The project planned to cooperate with the House of Responsibility for Adolf Hitler's birthplace in Braunau am Inn. Among others, the documentation centre could receive an Austrian Holocaust Memorial Servant. In September 2011, Frassineti followed an invitation from Andreas Maislinger and Oscar-winner Branko Lustig to participate at the 20th Braunauer Zeitgeschichte-Tage titled "Difficult Heritage". On 19 July 2016, the district council of Predappio officially gave the Parri Institute permission to proceed with the documentation centre. Costs were estimated to be €3 million, of which €2 million would be provided by the region of Emilia-Romagna from the European Union Structural Fund. The project attracted controversy and criticism amid concerns that it could become a place to celebrate Italian fascism and fascist leaders like Mussolini and Hitler, especially as in 2015 it marked the 70th anniversary of Mussolini's death. Frassineti insisted that the project would be a sober examination of authoritarianism. When the project was ultimately abandoned, Frassineti recalled in December 2023 that he had the support of the local Jewish community while ANPI (the Italian veterans association of anti-fascist partisans) opposed it.

== Personal life ==
Frassinati lives in Predappio alongside his wife Claudia.

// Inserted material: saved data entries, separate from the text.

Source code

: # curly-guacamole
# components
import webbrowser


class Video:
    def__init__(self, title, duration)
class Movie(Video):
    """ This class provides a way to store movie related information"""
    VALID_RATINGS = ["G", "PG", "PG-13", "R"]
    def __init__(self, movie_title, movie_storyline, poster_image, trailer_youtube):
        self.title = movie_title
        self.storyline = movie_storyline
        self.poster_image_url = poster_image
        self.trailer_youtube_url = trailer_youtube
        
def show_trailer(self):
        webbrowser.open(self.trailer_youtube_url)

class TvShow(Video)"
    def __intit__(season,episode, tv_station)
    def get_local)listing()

As of 2009, the couple had a son.

== Works ==
During his geological career, Frassineti wrote a number of publications and took part to several conferences. In 2025, he was the co-author of a book alongside two other former mayors, Ginfilippo Mignogna of Biccari and Ivan Stomeo of Melpignano. In August 2025, he and his co-authors were hosts of the fourth and final evening of Alberona's literary salon square I Libri nel Borgo to promote the book.